Arbeitgeber insbesondere in Großkonzerne sind jedoch mit der Organisation der Arbeit und Entwicklung ihrer Mitarbeiter überfordert. Der Konkurrenzdruck unter Kollegen ist enorm, und es gibt wenige Arbeiten, die vom Belang sind.

Das menschliche Urbedürfnis nach Wirksamkeit und Anerkennung bleibt häufig auf der Strecke. Übrig bleibt nur der Lohn für eine Tätigkeit, der eher den Geschmack einer Entschädigungszahlung als eines Verdienstes hat.

Als 2013 David Graeber, Professor für Anthropologie an der London School of Economics and Political Science, dieses Thema in seinem Essay 400 Bullshit Jobs adressierte, löste er damit eine Lawine aus. Die Resonanz war überwältigend. Von überall auf der Welt erhielt er Zustimmung.

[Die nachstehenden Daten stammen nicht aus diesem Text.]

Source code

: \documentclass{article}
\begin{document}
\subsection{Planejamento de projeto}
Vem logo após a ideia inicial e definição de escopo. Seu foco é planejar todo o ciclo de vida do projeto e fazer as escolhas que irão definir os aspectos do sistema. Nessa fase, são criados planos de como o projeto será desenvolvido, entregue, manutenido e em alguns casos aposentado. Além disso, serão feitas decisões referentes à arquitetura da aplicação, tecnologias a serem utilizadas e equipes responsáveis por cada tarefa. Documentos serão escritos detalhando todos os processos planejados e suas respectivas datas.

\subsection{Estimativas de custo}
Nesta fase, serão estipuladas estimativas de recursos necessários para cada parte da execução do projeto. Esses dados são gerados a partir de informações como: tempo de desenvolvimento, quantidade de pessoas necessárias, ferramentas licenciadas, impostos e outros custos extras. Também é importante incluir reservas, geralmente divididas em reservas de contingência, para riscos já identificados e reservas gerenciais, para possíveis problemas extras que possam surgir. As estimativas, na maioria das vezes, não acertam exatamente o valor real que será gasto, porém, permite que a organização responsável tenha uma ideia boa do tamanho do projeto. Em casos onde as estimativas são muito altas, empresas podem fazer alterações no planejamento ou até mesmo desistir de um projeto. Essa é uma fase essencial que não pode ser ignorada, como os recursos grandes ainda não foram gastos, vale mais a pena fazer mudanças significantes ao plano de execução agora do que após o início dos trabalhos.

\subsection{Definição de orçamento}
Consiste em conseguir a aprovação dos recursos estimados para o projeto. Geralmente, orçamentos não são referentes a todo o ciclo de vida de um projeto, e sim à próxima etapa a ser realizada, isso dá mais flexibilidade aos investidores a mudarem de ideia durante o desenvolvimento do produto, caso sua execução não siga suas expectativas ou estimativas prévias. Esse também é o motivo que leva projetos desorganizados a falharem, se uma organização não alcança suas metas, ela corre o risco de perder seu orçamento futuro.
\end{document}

In seinem 2018 erschienen Buch beschreibt er ausführlich, welches seelische Leid die „Nonsens“-Beschäftigung verursacht:

Zermürbend für den Bullshit-Jobber ist nicht allein der Frust darüber, auf welch nutzlose Art er die meisten wachen Stunden des Tages vergeudet, die elende Gewissheit, keine Ursache zu sein und keine Wirkung in der Welt zu haben, „eine direkte Attacke auf die Grundlage des Gefühls, dass man überhaupt ein Ich ist“.

David Graeber

Aber was ist die Lösung? Wie kann man seine Rechnungen bezahlen und dabei nicht nur ausbrennen, sondern zufrieden sein? Wie findet man in einer schnell sich wandelnden Arbeitsumfeld Tätigkeiten, die mit den eigenen Werten sich vereinbaren lassen? In wie weit kann ich mein Umfeld gestalten. Wann merke ich, dass ich gehen muss?

Der erste Schritt ist, aus dem Autopiloten rauszukommen und zu reflektieren, wie kann ich jeden Tag mehr von dem machen, was mich glücklich macht, meinem Leben einen Sinn gibt, und mir meine Wirksamkeit bewusst macht?

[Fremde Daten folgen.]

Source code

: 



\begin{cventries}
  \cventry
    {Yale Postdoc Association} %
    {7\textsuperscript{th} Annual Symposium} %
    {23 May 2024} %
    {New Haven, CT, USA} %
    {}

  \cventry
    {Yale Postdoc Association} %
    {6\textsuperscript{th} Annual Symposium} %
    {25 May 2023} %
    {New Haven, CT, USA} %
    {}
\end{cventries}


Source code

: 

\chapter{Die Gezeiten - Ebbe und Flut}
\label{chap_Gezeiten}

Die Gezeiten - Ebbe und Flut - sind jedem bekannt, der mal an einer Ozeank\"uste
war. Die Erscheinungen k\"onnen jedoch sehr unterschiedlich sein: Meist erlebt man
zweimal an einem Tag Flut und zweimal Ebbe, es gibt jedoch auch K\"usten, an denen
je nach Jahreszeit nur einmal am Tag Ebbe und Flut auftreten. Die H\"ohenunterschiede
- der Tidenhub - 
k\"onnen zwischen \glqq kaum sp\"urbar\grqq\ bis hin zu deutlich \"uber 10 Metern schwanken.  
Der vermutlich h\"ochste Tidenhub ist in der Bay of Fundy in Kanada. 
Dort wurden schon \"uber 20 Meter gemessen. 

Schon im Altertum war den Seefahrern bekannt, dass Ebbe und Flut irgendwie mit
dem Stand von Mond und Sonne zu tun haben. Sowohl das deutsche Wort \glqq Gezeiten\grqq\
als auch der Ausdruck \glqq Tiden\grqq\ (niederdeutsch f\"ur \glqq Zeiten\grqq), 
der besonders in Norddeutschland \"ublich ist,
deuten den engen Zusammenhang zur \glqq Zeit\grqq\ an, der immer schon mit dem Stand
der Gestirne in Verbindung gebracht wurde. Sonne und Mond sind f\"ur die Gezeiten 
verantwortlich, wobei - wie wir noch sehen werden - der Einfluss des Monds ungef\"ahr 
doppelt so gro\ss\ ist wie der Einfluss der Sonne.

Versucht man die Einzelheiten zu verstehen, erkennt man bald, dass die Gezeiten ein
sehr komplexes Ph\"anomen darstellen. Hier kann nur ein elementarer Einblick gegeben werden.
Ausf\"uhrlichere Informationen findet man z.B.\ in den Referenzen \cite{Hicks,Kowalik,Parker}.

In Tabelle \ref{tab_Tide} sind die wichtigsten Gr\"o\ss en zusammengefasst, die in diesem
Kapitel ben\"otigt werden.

In seinem Buch “Accomplishing More by Doing Less” schreibt Marc Lesser, ehmaliger CEO des Search Inside Yourself Institute:

Weniger zu tun führt zu mehr Liebe, mehr Effektivität und innerer Ruhe, und zu einer größeren Fähigkeit, mehr von dem zu erreichen, was für uns am Wichtigsten ist, und im erweiterten Sinne, für die Anderen und die Welt.“

Marc Lesser

Der nächste Schritt ist den eigenen Ikigai zu finden. Der Begriff „Ikigai“ kommt aus Japan und beschreibt den Grund des eigenen Lebens. Also das, wofür man morgens aufsteht. Ikigai ist die Schnittmenge aus vier verschiedenen Lebensbereichen. Wenn diese im Einklang sind, weiß man, wofür man auf dieser Welt ist – zumindest theoretisch.

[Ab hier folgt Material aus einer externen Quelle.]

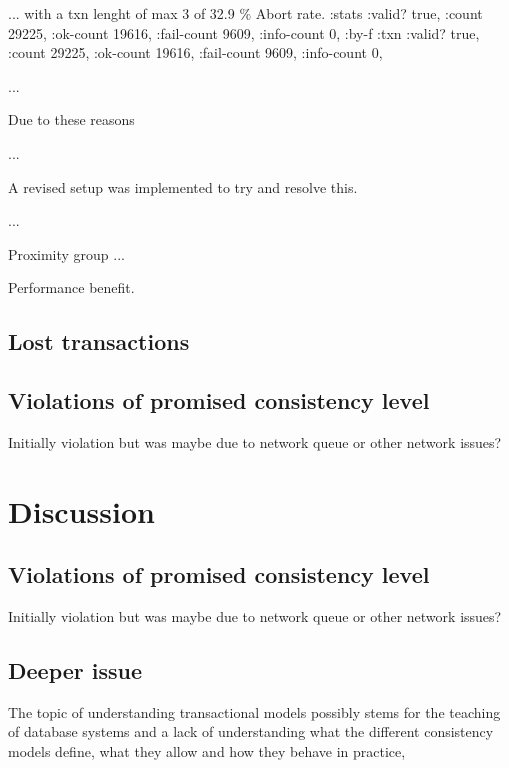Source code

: \documentclass[a4paper,10pt,titlepage]{report}
\begin{document}
    ...
    with a txn lenght of max 3 of 32.9 \% Abort rate.
     :stats {:valid? true,
         :count 29225,
         :ok-count 19616,
         :fail-count 9609,
         :info-count 0,
         :by-f {:txn {:valid? true,
                      :count 29225,
                      :ok-count 19616,
                      :fail-count 9609,
                      :info-count 0}}},
                      
    
    
    
    
    ...

    Due to these reasons

    ...

    A revised setup was implemented to try and resolve this.

    ...

    Proximity group
    ...


    Performance benefit.

    \subsection{Lost transactions}

    \subsection{Violations of promised consistency level}
    Initially violation but was maybe due to network queue or other network issues?


    \section{Discussion}

    \subsection{Violations of promised consistency level}

    Initially violation but was maybe due to network queue or other network issues?


    \subsection{Deeper issue}
    The topic of understanding transactional models possibly stems for the teaching of database systems and a lack of understanding what the different consistency models define, what they allow and how they behave in practice,
\end{document}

Gemäß der japanischen Kultur hat jeder Ikigai. Es zeigt den Wert an, den man in seinem Leben findet, oder die Dinge, die jemandem das Gefühl geben, dass sein Leben wertvoll ist. Es bezieht sich sowohl auf geistige als auch auf spirituelle Umstände, die einem das Gefühl geben, dass sein Leben einen Grund hat.

Wirkt der Lebenssinn von Ikigai lebensverlängernd?

Dazu haben Toshimasa Sone und Mitarbeiter an der Universität in Sendai, Japan, ab 1994 eine siebenjährige Studie mit 43.391 erwachsenen Personen (Alter: 40 bis 79 Jahre) gemacht. Darin fragten Sie unter anderem auch nach dem jeweiligen Ikigai. Die Forscher umschrieben dabei den Begriff als „Glaube, dass es das eigene Leben wert ist, gelebt zu werden“. Mögliche Antworten waren ja, unsicher oder nein.

Fast 60 % der Studienteilnehmer hatten ja zum Empfinden von Ikigai gesagt und diese Personen waren zumeist verheiratet, hatten eine Ausbildung, und standen in einem Arbeitsverhältnis; sie gaben an, weniger Stress zu haben, und schätzten sich selber gesünder ein. Die Auswertung der Todesfälle ergab, dass Personen, die nein in Bezug auf Ikigai angegeben hatten, eine höhere Mortalität aufwiesen als diejenigen, die mit ja geantwortet hatten. Dass eine positive Lebenshaltung in Verbindung steht mit körperlicher Gesundheit und dadurch mit einer höheren Lebenserwartung, bestätigen auch andere Autoren. (Quelle: Wikipedia)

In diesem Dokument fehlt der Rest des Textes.